Lowell pasó el brazo por el hombro de Sheldon y caminó con él.
—Usted conoce, joven, una historia que Boccaccio cuenta sobre una mujer que pasaba frente a una puerta en Verona, donde Dante vivió durante su destierro. Vio a Dante al otro lado de la calle y se lo señaló a otra mujer, diciendo: «Ése es Alighieri, el hombre que va al infierno cuando le place y trae noticias de los muertos». Y la otra replicó: «Es muy probable. ¿No ves su barba rizada y su rostro oscuro? ¡Yo diría que eso se debe al calor y al humo!».
El estudiante rió a carcajadas.
—Esta conversación —prosiguió Lowell— se dice que hizo sonreír a Dante. ¿Sabe por qué dudo de la veracidad de esa historia, mi querido muchacho?
Sheldon consideró el asunto con la misma expresión seria que tenía durante sus clases sobre Dante. Luego manifestó:
—Quizá, profesor, porque esa mujer de Verona en realidad ignoraba el contenido del poema de Dante, pues sólo un selecto número de personas de su época, sus protectores ante todo, vio el manuscrito antes del final de su vida, e incluso, entonces, sólo en pequeños fragmentos.
—Yo no creo ni por un segundo que Dante sonriera —replicó Lowell satisfecho.
Sheldon fue a responder, pero Lowell levantó su sombrero y reanudó su camino hacia la casa Craigie.
—¡Recuerde mi deseo! —gritó Sheldon tras él.
El doctor Holmes, sentado en la biblioteca de Longfellow, se había fijado en un sorprendente grabado en el periódico, iniciativa de Nicholas Rey. La ilustración mostraba al hombre que había muerto en el patio de la comisaría central. El aviso del periódico no daba referencia alguna del incidente. Pero se reproducía el rostro extraviado y consumido del mendigo, tal como era poco antes del reconocimiento, y se pedía que cualquier información sobre la familia de aquel hombre se comunicara a la oficina del jefe de policía.
—¿Cuándo esperan ustedes encontrar a la familia de un hombre antes que al hombre mismo? —preguntó Holmes a los demás—. Cuando está muerto —se respondió a sí mismo.
Lowell examinó el parecido.
—Un hombre de aspecto muy triste al que no recuerdo haber visto nunca. Y este asunto es lo bastante importante como para que intervenga el jefe de policía. Wendell, creo que tiene usted razón. El chico Healey dijo que la policía aún no ha identificado al hombre que susurró unas palabras al agente Rey antes de tirarse por la ventana. Tiene perfecto sentido que hayan querido insertar un aviso en los periódicos.
El editor del periódico debía un favor a Fields. Así que Fields se pasó por su despacho en el centro de la ciudad. Le dijeron que un agente de policía mulato fue quien puso el aviso.
—Nicholas Rey. —Fields encontró esto extraño—. Con todo lo que se ha armado a propósito de Healey y Talbot, parece un poco raro que un policía gaste energías por un vagabundo muerto. —Estaban cenando en casa de Longfellow—. ¿Podrían saber que guarda alguna relación con los crímenes? ¿Podría ese agente tener alguna idea de lo que susurró el hombre?
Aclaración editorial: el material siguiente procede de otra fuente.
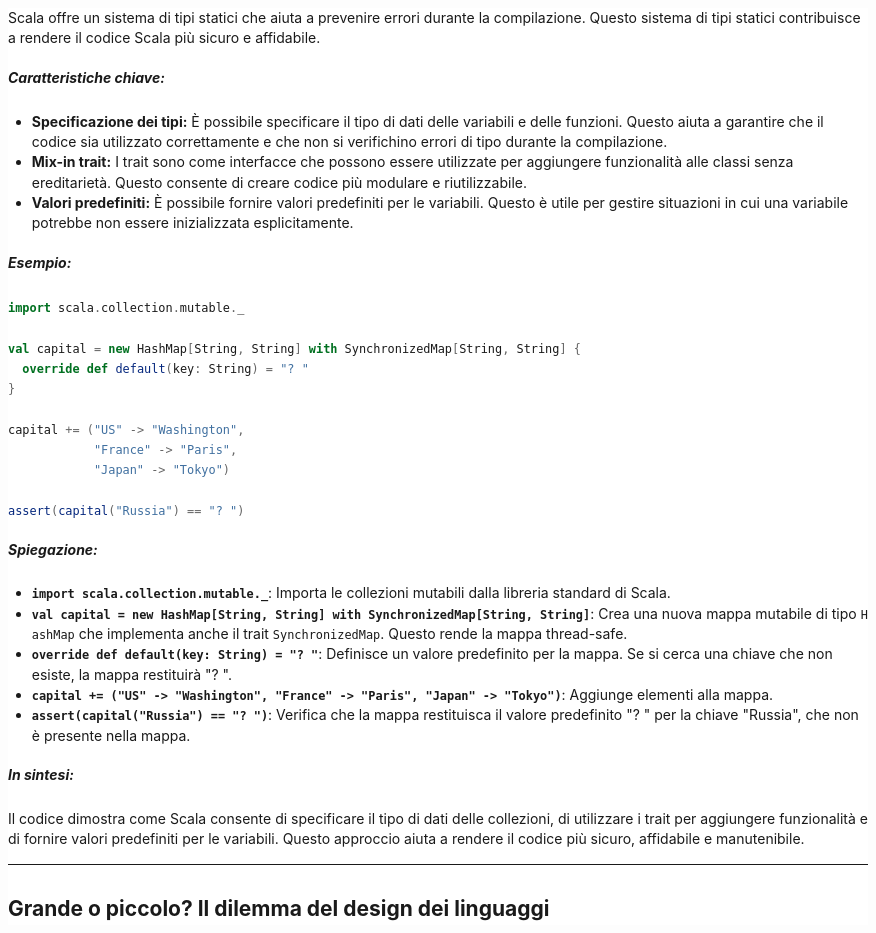 Scala offre un sistema di tipi statici che aiuta a prevenire errori durante la compilazione. Questo sistema di tipi statici contribuisce a rendere il codice Scala più sicuro e affidabile.

##### Caratteristiche chiave:

* **Specificazione dei tipi:** È possibile specificare il tipo di dati delle variabili e delle funzioni. Questo aiuta a garantire che il codice sia utilizzato correttamente e che non si verifichino errori di tipo durante la compilazione.
* **Mix-in trait:** I trait sono come interfacce che possono essere utilizzate per aggiungere funzionalità alle classi senza ereditarietà. Questo consente di creare codice più modulare e riutilizzabile.
* **Valori predefiniti:** È possibile fornire valori predefiniti per le variabili. Questo è utile per gestire situazioni in cui una variabile potrebbe non essere inizializzata esplicitamente.

##### Esempio:

```scala
import scala.collection.mutable._

val capital = new HashMap[String, String] with SynchronizedMap[String, String] {
  override def default(key: String) = "? "
}

capital += ("US" -> "Washington",
            "France" -> "Paris",
            "Japan" -> "Tokyo")

assert(capital("Russia") == "? ")
```

##### Spiegazione:

* **`import scala.collection.mutable._`**: Importa le collezioni mutabili dalla libreria standard di Scala.
* **`val capital = new HashMap[String, String] with SynchronizedMap[String, String]`**: Crea una nuova mappa mutabile di tipo `HashMap` che implementa anche il trait `SynchronizedMap`. Questo rende la mappa thread-safe.
* **`override def default(key: String) = "? "`**: Definisce un valore predefinito per la mappa. Se si cerca una chiave che non esiste, la mappa restituirà "? ".
* **`capital += ("US" -> "Washington", "France" -> "Paris", "Japan" -> "Tokyo")`**: Aggiunge elementi alla mappa.
* **`assert(capital("Russia") == "? ")`**: Verifica che la mappa restituisca il valore predefinito "? " per la chiave "Russia", che non è presente nella mappa.

##### In sintesi:

Il codice dimostra come Scala consente di specificare il tipo di dati delle collezioni, di utilizzare i trait per aggiungere funzionalità e di fornire valori predefiniti per le variabili. Questo approccio aiuta a rendere il codice più sicuro, affidabile e manutenibile. 

---
## Grande o piccolo? Il dilemma del design dei linguaggi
—Es dudoso —dijo Lowell—. Pero, si la tiene, podría encaminarlo hasta nosotros.
A Holmes eso lo puso nervioso.
—¡Entonces, debemos averiguar la identidad de ese hombre antes que el agente Rey!
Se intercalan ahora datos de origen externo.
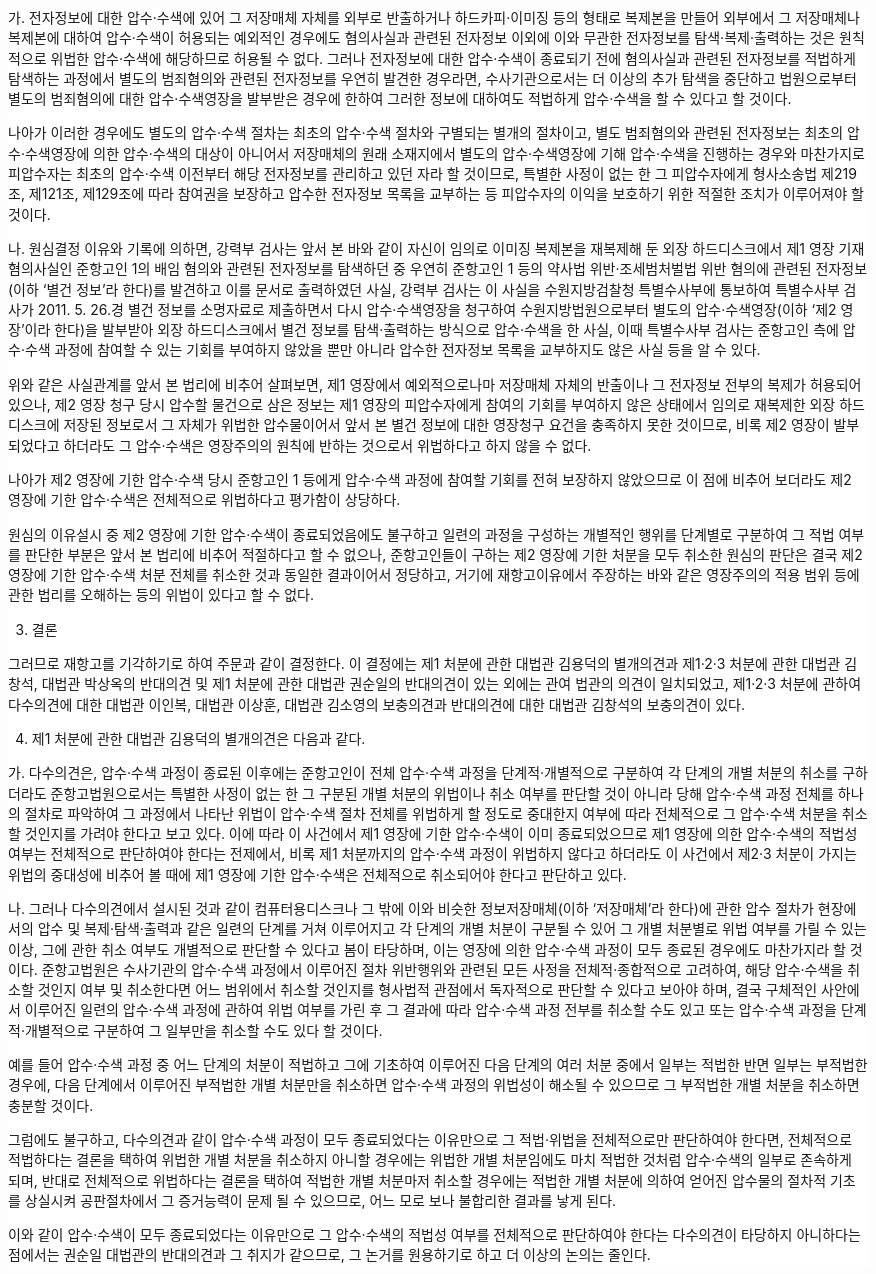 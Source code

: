 가. 전자정보에 대한 압수·수색에 있어 그 저장매체 자체를 외부로 반출하거나 하드카피·이미징 등의 형태로 복제본을 만들어 외부에서 그 저장매체나 복제본에 대하여 압수·수색이 허용되는 예외적인 경우에도 혐의사실과 관련된 전자정보 이외에 이와 무관한 전자정보를 탐색·복제·출력하는 것은 원칙적으로 위법한 압수·수색에 해당하므로 허용될 수 없다. 그러나 전자정보에 대한 압수·수색이 종료되기 전에 혐의사실과 관련된 전자정보를 적법하게 탐색하는 과정에서 별도의 범죄혐의와 관련된 전자정보를 우연히 발견한 경우라면, 수사기관으로서는 더 이상의 추가 탐색을 중단하고 법원으로부터 별도의 범죄혐의에 대한 압수·수색영장을 발부받은 경우에 한하여 그러한 정보에 대하여도 적법하게 압수·수색을 할 수 있다고 할 것이다.

나아가 이러한 경우에도 별도의 압수·수색 절차는 최초의 압수·수색 절차와 구별되는 별개의 절차이고, 별도 범죄혐의와 관련된 전자정보는 최초의 압수·수색영장에 의한 압수·수색의 대상이 아니어서 저장매체의 원래 소재지에서 별도의 압수·수색영장에 기해 압수·수색을 진행하는 경우와 마찬가지로 피압수자는 최초의 압수·수색 이전부터 해당 전자정보를 관리하고 있던 자라 할 것이므로, 특별한 사정이 없는 한 그 피압수자에게 형사소송법 제219조, 제121조, 제129조에 따라 참여권을 보장하고 압수한 전자정보 목록을 교부하는 등 피압수자의 이익을 보호하기 위한 적절한 조치가 이루어져야 할 것이다.

나. 원심결정 이유와 기록에 의하면, 강력부 검사는 앞서 본 바와 같이 자신이 임의로 이미징 복제본을 재복제해 둔 외장 하드디스크에서 제1 영장 기재 혐의사실인 준항고인 1의 배임 혐의와 관련된 전자정보를 탐색하던 중 우연히 준항고인 1 등의 약사법 위반·조세범처벌법 위반 혐의에 관련된 전자정보(이하 ‘별건 정보’라 한다)를 발견하고 이를 문서로 출력하였던 사실, 강력부 검사는 이 사실을 수원지방검찰청 특별수사부에 통보하여 특별수사부 검사가 2011. 5. 26.경 별건 정보를 소명자료로 제출하면서 다시 압수·수색영장을 청구하여 수원지방법원으로부터 별도의 압수·수색영장(이하 ‘제2 영장’이라 한다)을 발부받아 외장 하드디스크에서 별건 정보를 탐색·출력하는 방식으로 압수·수색을 한 사실, 이때 특별수사부 검사는 준항고인 측에 압수·수색 과정에 참여할 수 있는 기회를 부여하지 않았을 뿐만 아니라 압수한 전자정보 목록을 교부하지도 않은 사실 등을 알 수 있다.

위와 같은 사실관계를 앞서 본 법리에 비추어 살펴보면, 제1 영장에서 예외적으로나마 저장매체 자체의 반출이나 그 전자정보 전부의 복제가 허용되어 있으나, 제2 영장 청구 당시 압수할 물건으로 삼은 정보는 제1 영장의 피압수자에게 참여의 기회를 부여하지 않은 상태에서 임의로 재복제한 외장 하드디스크에 저장된 정보로서 그 자체가 위법한 압수물이어서 앞서 본 별건 정보에 대한 영장청구 요건을 충족하지 못한 것이므로, 비록 제2 영장이 발부되었다고 하더라도 그 압수·수색은 영장주의의 원칙에 반하는 것으로서 위법하다고 하지 않을 수 없다.

나아가 제2 영장에 기한 압수·수색 당시 준항고인 1 등에게 압수·수색 과정에 참여할 기회를 전혀 보장하지 않았으므로 이 점에 비추어 보더라도 제2 영장에 기한 압수·수색은 전체적으로 위법하다고 평가함이 상당하다.

원심의 이유설시 중 제2 영장에 기한 압수·수색이 종료되었음에도 불구하고 일련의 과정을 구성하는 개별적인 행위를 단계별로 구분하여 그 적법 여부를 판단한 부분은 앞서 본 법리에 비추어 적절하다고 할 수 없으나, 준항고인들이 구하는 제2 영장에 기한 처분을 모두 취소한 원심의 판단은 결국 제2 영장에 기한 압수·수색 처분 전체를 취소한 것과 동일한 결과이어서 정당하고, 거기에 재항고이유에서 주장하는 바와 같은 영장주의의 적용 범위 등에 관한 법리를 오해하는 등의 위법이 있다고 할 수 없다.

3. 결론

그러므로 재항고를 기각하기로 하여 주문과 같이 결정한다. 이 결정에는 제1 처분에 관한 대법관 김용덕의 별개의견과 제1·2·3 처분에 관한 대법관 김창석, 대법관 박상옥의 반대의견 및 제1 처분에 관한 대법관 권순일의 반대의견이 있는 외에는 관여 법관의 의견이 일치되었고, 제1·2·3 처분에 관하여 다수의견에 대한 대법관 이인복, 대법관 이상훈, 대법관 김소영의 보충의견과 반대의견에 대한 대법관 김창석의 보충의견이 있다.

4. 제1 처분에 관한 대법관 김용덕의 별개의견은 다음과 같다.

가. 다수의견은, 압수·수색 과정이 종료된 이후에는 준항고인이 전체 압수·수색 과정을 단계적·개별적으로 구분하여 각 단계의 개별 처분의 취소를 구하더라도 준항고법원으로서는 특별한 사정이 없는 한 그 구분된 개별 처분의 위법이나 취소 여부를 판단할 것이 아니라 당해 압수·수색 과정 전체를 하나의 절차로 파악하여 그 과정에서 나타난 위법이 압수·수색 절차 전체를 위법하게 할 정도로 중대한지 여부에 따라 전체적으로 그 압수·수색 처분을 취소할 것인지를 가려야 한다고 보고 있다. 이에 따라 이 사건에서 제1 영장에 기한 압수·수색이 이미 종료되었으므로 제1 영장에 의한 압수·수색의 적법성 여부는 전체적으로 판단하여야 한다는 전제에서, 비록 제1 처분까지의 압수·수색 과정이 위법하지 않다고 하더라도 이 사건에서 제2·3 처분이 가지는 위법의 중대성에 비추어 볼 때에 제1 영장에 기한 압수·수색은 전체적으로 취소되어야 한다고 판단하고 있다.

나. 그러나 다수의견에서 설시된 것과 같이 컴퓨터용디스크나 그 밖에 이와 비슷한 정보저장매체(이하 ‘저장매체’라 한다)에 관한 압수 절차가 현장에서의 압수 및 복제·탐색·출력과 같은 일련의 단계를 거쳐 이루어지고 각 단계의 개별 처분이 구분될 수 있어 그 개별 처분별로 위법 여부를 가릴 수 있는 이상, 그에 관한 취소 여부도 개별적으로 판단할 수 있다고 봄이 타당하며, 이는 영장에 의한 압수·수색 과정이 모두 종료된 경우에도 마찬가지라 할 것이다. 준항고법원은 수사기관의 압수·수색 과정에서 이루어진 절차 위반행위와 관련된 모든 사정을 전체적·종합적으로 고려하여, 해당 압수·수색을 취소할 것인지 여부 및 취소한다면 어느 범위에서 취소할 것인지를 형사법적 관점에서 독자적으로 판단할 수 있다고 보아야 하며, 결국 구체적인 사안에서 이루어진 일련의 압수·수색 과정에 관하여 위법 여부를 가린 후 그 결과에 따라 압수·수색 과정 전부를 취소할 수도 있고 또는 압수·수색 과정을 단계적·개별적으로 구분하여 그 일부만을 취소할 수도 있다 할 것이다.

예를 들어 압수·수색 과정 중 어느 단계의 처분이 적법하고 그에 기초하여 이루어진 다음 단계의 여러 처분 중에서 일부는 적법한 반면 일부는 부적법한 경우에, 다음 단계에서 이루어진 부적법한 개별 처분만을 취소하면 압수·수색 과정의 위법성이 해소될 수 있으므로 그 부적법한 개별 처분을 취소하면 충분할 것이다.

그럼에도 불구하고, 다수의견과 같이 압수·수색 과정이 모두 종료되었다는 이유만으로 그 적법·위법을 전체적으로만 판단하여야 한다면, 전체적으로 적법하다는 결론을 택하여 위법한 개별 처분을 취소하지 아니할 경우에는 위법한 개별 처분임에도 마치 적법한 것처럼 압수·수색의 일부로 존속하게 되며, 반대로 전체적으로 위법하다는 결론을 택하여 적법한 개별 처분마저 취소할 경우에는 적법한 개별 처분에 의하여 얻어진 압수물의 절차적 기초를 상실시켜 공판절차에서 그 증거능력이 문제 될 수 있으므로, 어느 모로 보나 불합리한 결과를 낳게 된다.

이와 같이 압수·수색이 모두 종료되었다는 이유만으로 그 압수·수색의 적법성 여부를 전체적으로 판단하여야 한다는 다수의견이 타당하지 아니하다는 점에서는 권순일 대법관의 반대의견과 그 취지가 같으므로, 그 논거를 원용하기로 하고 더 이상의 논의는 줄인다.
—Bueno, pues entonces seis brindis por Richard Healey. Sabemos por qué razón el agente Rey acudió a nosotros con el jeroglífico —dijo Fields—. Ese mendigo fue conducido al reconocimiento policial junto con una horda de otros mendigos y ladrones. Los oficiales debieron de preguntarle sobre el asesinato de Healey. Podemos concluir que ese pobre tipo reconoció a Dante, se asustó, vertió en el oído de Rey algunos versos en italiano del mismo canto que inspiró el asesinato y echó a correr; una carrera que terminó con su caída desde la ventana.
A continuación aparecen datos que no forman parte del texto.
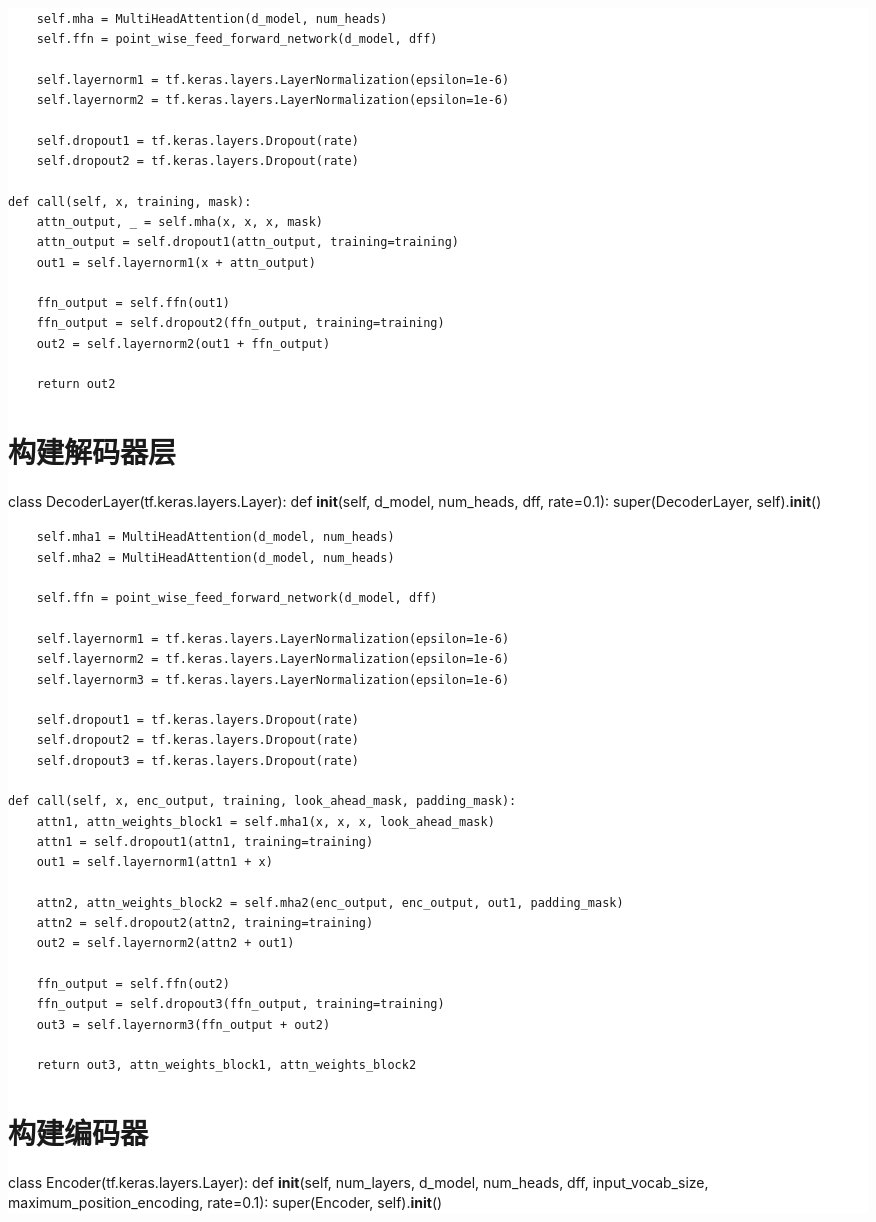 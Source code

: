         self.mha = MultiHeadAttention(d_model, num_heads)
        self.ffn = point_wise_feed_forward_network(d_model, dff)

        self.layernorm1 = tf.keras.layers.LayerNormalization(epsilon=1e-6)
        self.layernorm2 = tf.keras.layers.LayerNormalization(epsilon=1e-6)

        self.dropout1 = tf.keras.layers.Dropout(rate)
        self.dropout2 = tf.keras.layers.Dropout(rate)

    def call(self, x, training, mask):
        attn_output, _ = self.mha(x, x, x, mask)
        attn_output = self.dropout1(attn_output, training=training)
        out1 = self.layernorm1(x + attn_output)

        ffn_output = self.ffn(out1)
        ffn_output = self.dropout2(ffn_output, training=training)
        out2 = self.layernorm2(out1 + ffn_output)

        return out2

# 构建解码器层
class DecoderLayer(tf.keras.layers.Layer):
    def __init__(self, d_model, num_heads, dff, rate=0.1):
        super(DecoderLayer, self).__init__()

        self.mha1 = MultiHeadAttention(d_model, num_heads)
        self.mha2 = MultiHeadAttention(d_model, num_heads)

        self.ffn = point_wise_feed_forward_network(d_model, dff)

        self.layernorm1 = tf.keras.layers.LayerNormalization(epsilon=1e-6)
        self.layernorm2 = tf.keras.layers.LayerNormalization(epsilon=1e-6)
        self.layernorm3 = tf.keras.layers.LayerNormalization(epsilon=1e-6)

        self.dropout1 = tf.keras.layers.Dropout(rate)
        self.dropout2 = tf.keras.layers.Dropout(rate)
        self.dropout3 = tf.keras.layers.Dropout(rate)

    def call(self, x, enc_output, training, look_ahead_mask, padding_mask):
        attn1, attn_weights_block1 = self.mha1(x, x, x, look_ahead_mask)
        attn1 = self.dropout1(attn1, training=training)
        out1 = self.layernorm1(attn1 + x)

        attn2, attn_weights_block2 = self.mha2(enc_output, enc_output, out1, padding_mask)
        attn2 = self.dropout2(attn2, training=training)
        out2 = self.layernorm2(attn2 + out1)

        ffn_output = self.ffn(out2)
        ffn_output = self.dropout3(ffn_output, training=training)
        out3 = self.layernorm3(ffn_output + out2)

        return out3, attn_weights_block1, attn_weights_block2

# 构建编码器
class Encoder(tf.keras.layers.Layer):
    def __init__(self, num_layers, d_model, num_heads, dff, input_vocab_size, maximum_position_encoding, rate=0.1):
        super(Encoder, self).__init__()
—¿Qué pudo asustarlo tanto? —preguntó Holmes.
—Podemos estar seguros de que él no era el propio asesino, pues estaba muerto dos semanas antes del crimen del reverendo Talbot —observó Fields.
Lowell se tiró del bigote pensativamente.
—Sí, pero pudo haber conocido al asesino y temería por su relación con él. Probablemente lo conocía muy bien, si ése fue el caso.
—Estaba atemorizado por su conocimiento, como lo hubiéramos estado nosotros. Pero ¿cómo averiguar antes que la policía quién era? —preguntó Holmes.